The story below is from our September/October 2024 issue. For more stories like it, Subscribe Today. Thank you!
Owner Marty Montano reflects on 55 years of his family’s Roanoke restaurant, from gourmet grocery beginnings to a treasured community fixture.
John Park
Marty Montano looks back on the family legacy and passion for food.
It’s 2:00 p.m. on a Friday when I step into Montano’s Restaurant and the lunch rush is still in full swing. Friend groups crowd around tables in the main dining room, a few folks linger at a long table bobbing with birthday balloons and a couple guys at the bar squeeze lemon wedges over fresh oysters. Bustling around the floor is Marty Montano, who helped build his family’s business from a gourmet grocery store into a thriving Roanoke restaurant fixture. As the business celebrates 55 years, Montano reflects on his family’s legacy, his passion for food and the people who make it all worth it.

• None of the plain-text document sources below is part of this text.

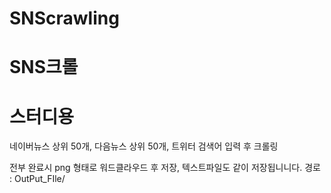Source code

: # SNScrawling
# SNS크롤
# 스터디용

네이버뉴스 상위 50개,
다음뉴스 상위 50개,
트위터 검색어 입력 후 크롤링

전부 완료시 png 형태로 워드클라우드 후 저장, 텍스트파일도 같이 저장됩니니다.
경로 : OutPut_FIle/
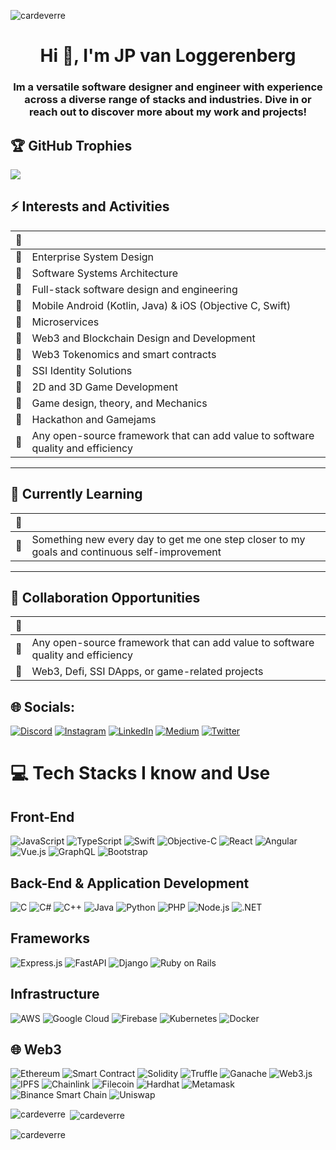 <p align="left"> <img src="https://komarev.com/ghpvc/?username=cardeverre&label=Profile%20views&color=0e75b6&style=flat" alt="cardeverre" /> </p>
<h1 align="center">Hi 👋, I'm JP van Loggerenberg</h1>
<h3 align="center">Im a versatile software designer and engineer with experience across a diverse range of stacks and industries. Dive in or reach out to discover more about my work and projects!</h3>

## 🏆 GitHub Trophies
![](https://github-profile-trophy.vercel.app/?username=cardeverre&theme=discord&no-frame=false&no-bg=true&margin-w=4)
 
## ⚡ Interests and Activities

| 👀 |   |
|:---:|:------|
| 📌 | Enterprise System Design |
| 📌 | Software Systems Architecture |
| 📌 | Full-stack software design and engineering |
| 📌 | Mobile Android (Kotlin, Java) & iOS (Objective C, Swift) |
| 📌 | Microservices |
| 📌 | Web3 and Blockchain Design and Development |
| 📌 | Web3 Tokenomics and smart contracts |
| 📌 | SSI Identity Solutions |
| 📌 | 2D and 3D Game Development |
| 📌 | Game design, theory, and Mechanics |
| 📌 | Hackathon and Gamejams |
| 📌 | Any open-source framework that can add value to software quality and efficiency |

---

## 📖 Currently Learning

| 🌱 |   |
|:---:|:------|
| 📘 | Something new every day to get me one step closer to my goals and continuous self-improvement |

---

## 🤝 Collaboration Opportunities

| 👯 |   |
|:---:|:------|
| 🤝 | Any open-source framework that can add value to software quality and efficiency |
| 🤝 | Web3, Defi, SSI DApps, or game-related projects |

  
## 🌐 Socials:
[![Discord](https://img.shields.io/badge/Discord-%237289DA.svg?logo=discord&logoColor=white)](https://discordapp.com/users/438362122028711946) [![Instagram](https://img.shields.io/badge/Instagram-%23E4405F.svg?logo=Instagram&logoColor=white)](https://instagram.com/jploggies01) [![LinkedIn](https://img.shields.io/badge/LinkedIn-%230077B5.svg?logo=linkedin&logoColor=white)](https://linkedin.com/in/jpvanloggerenberg) [![Medium](https://img.shields.io/badge/Medium-12100E?logo=medium&logoColor=white)]([https://medium.com/@asd](https://medium.com/@jpvanloggerenberg)) [![Twitter](https://img.shields.io/badge/Twitter-%231DA1F2.svg?logo=Twitter&logoColor=white)](https://twitter.com/jploggies) 
 
# 💻 Tech Stacks I know and Use

## Front-End
![JavaScript](https://img.shields.io/badge/javascript-%23323330.svg?style=for-the-badge&logo=javascript&logoColor=%23F7DF1E) ![TypeScript](https://img.shields.io/badge/typescript-%23007ACC.svg?style=for-the-badge&logo=typescript&logoColor=white) ![Swift](https://img.shields.io/badge/swift-F54A2A?style=for-the-badge&logo=swift&logoColor=white) ![Objective-C](https://img.shields.io/badge/OBJECTIVE--C-%233A95E3.svg?style=for-the-badge&logo=apple&logoColor=white) ![React](https://img.shields.io/badge/react-%2320232a.svg?style=for-the-badge&logo=react&logoColor=%2361DAFB) ![Angular](https://img.shields.io/badge/angular-%23DD0031.svg?style=for-the-badge&logo=angular&logoColor=white) ![Vue.js](https://img.shields.io/badge/vuejs-%2335495e.svg?style=for-the-badge&logo=vue.js&logoColor=%234FC08D) ![GraphQL](https://img.shields.io/badge/-GraphQL-E10098?style=for-the-badge&logo=graphql&logoColor=white) ![Bootstrap](https://img.shields.io/badge/bootstrap-%238511FA.svg?style=for-the-badge&logo=bootstrap&logoColor=white)

## Back-End & Application Development
![C](https://img.shields.io/badge/c-%2300599C.svg?style=for-the-badge&logo=c&logoColor=white) ![C#](https://img.shields.io/badge/c%23-%23239120.svg?style=for-the-badge&logo=c-sharp&logoColor=white) ![C++](https://img.shields.io/badge/c++-%2300599C.svg?style=for-the-badge&logo=c%2B%2B&logoColor=white) ![Java](https://img.shields.io/badge/java-%23ED8B00.svg?style=for-the-badge&logo=openjdk&logoColor=white) ![Python](https://img.shields.io/badge/python-3670A0?style=for-the-badge&logo=python&logoColor=ffdd54) ![PHP](https://img.shields.io/badge/php-%23777BB4.svg?style=for-the-badge&logo=php&logoColor=white) ![Node.js](https://img.shields.io/badge/node.js-6DA55F?style=for-the-badge&logo=node.js&logoColor=white) ![.NET](https://img.shields.io/badge/.NET-5C2D91?style=for-the-badge&logo=.net&logoColor=white)

## Frameworks
![Express.js](https://img.shields.io/badge/express.js-%23404d59.svg?style=for-the-badge&logo=express&logoColor=%2361DAFB) ![FastAPI](https://img.shields.io/badge/FastAPI-005571?style=for-the-badge&logo=fastapi) ![Django](https://img.shields.io/badge/django-%23092E20.svg?style=for-the-badge&logo=django&logoColor=white) ![Ruby on Rails](https://img.shields.io/badge/Ruby_on_Rails-CC0000?style=for-the-badge&logo=ruby-on-rails)

## Infrastructure
![AWS](https://img.shields.io/badge/AWS-%23FF9900.svg?style=for-the-badge&logo=amazon-aws&logoColor=white) ![Google Cloud](https://img.shields.io/badge/GoogleCloud-%234285F4.svg?style=for-the-badge&logo=google-cloud&logoColor=white) ![Firebase](https://img.shields.io/badge/firebase-%23039BE5.svg?style=for-the-badge&logo=firebase) ![Kubernetes](https://img.shields.io/badge/kubernetes-%23326ce5.svg?style=for-the-badge&logo=kubernetes&logoColor=white) ![Docker](https://img.shields.io/badge/docker-%230db7ed.svg?style=for-the-badge&logo=docker&logoColor=white)

## 🌐 Web3
![Ethereum](https://img.shields.io/badge/Ethereum-3C3C3D?style=for-the-badge&logo=ethereum&logoColor=white) ![Smart Contract](https://img.shields.io/badge/Smart%20Contract-000000?style=for-the-badge) ![Solidity](https://img.shields.io/badge/Solidity-363636?style=for-the-badge&logo=solidity&logoColor=white) ![Truffle](https://img.shields.io/badge/Truffle-ff70a6?style=for-the-badge&logo=truffle&logoColor=white) ![Ganache](https://img.shields.io/badge/Ganache-FF9E59?style=for-the-badge&logo=ganache&logoColor=white) ![Web3.js](https://img.shields.io/badge/Web3.js-ff4a8d?style=for-the-badge&logo=web3.js&logoColor=white) ![IPFS](https://img.shields.io/badge/IPFS-000000?style=for-the-badge&logo=ipfs&logoColor=white) ![Chainlink](https://img.shields.io/badge/Chainlink-2A5ADA?style=for-the-badge&logo=chainlink&logoColor=white) ![Filecoin](https://img.shields.io/badge/Filecoin-3C3C3D?style=for-the-badge&logo=filecoin&logoColor=white) ![Hardhat](https://img.shields.io/badge/Hardhat-FF9E59?style=for-the-badge&logo=hardhat&logoColor=white) ![Metamask](https://img.shields.io/badge/Metamask-F6851B?style=for-the-badge&logo=metamask&logoColor=white) ![Binance Smart Chain](https://img.shields.io/badge/Binance_Smart_Chain-F0B90B?style=for-the-badge&logo=binance&logoColor=white) ![Uniswap](https://img.shields.io/badge/Uniswap-FF007A?style=for-the-badge&logo=uniswap&logoColor=white)

 



<p><img align="left" src="https://github-readme-stats.vercel.app/api/top-langs?username=cardeverre&show_icons=true&locale=en&theme=dark&layout=compact" alt="cardeverre" /></p>

<p>&nbsp;<img align="center" src="https://github-readme-stats.vercel.app/api?username=cardeverre&show_icons=true&theme=dark&locale=en" alt="cardeverre" /></p>

<p><img align="center" src="https://github-readme-streak-stats.herokuapp.com/?user=cardeverre&theme=dark" alt="cardeverre" /></p>



<!---
cardeverre/cardeverre is a ✨ special ✨ repository because its `README.md` (this file) appears on your GitHub profile.
You can click the Preview link to take a look at your changes.
--->
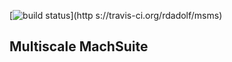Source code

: [![build status](https://travis-ci.org/rdadolf/msms.svg?branch=master)](http    s://travis-ci.org/rdadolf/msms)

## Multiscale MachSuite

Before Montano’s became a restaurant, the business started as a specialty grocery store founded by Montano’s father, Phil. Phil was an insurance salesman with a passion for food, and as a lobbyist for Allstate Insurance, he frequently obliged friends’ requests to bring back foods from Washington, D.C. that they couldn’t find in Roanoke, such as Italian bread, Italian cold cuts and certain Kosher items. Phil had dreamed of starting a gourmet grocery store; although he was months away from being fully vested at Allstate, Montano says that his father quit because his integrity was compromised, so the opportunity came sooner than he thought.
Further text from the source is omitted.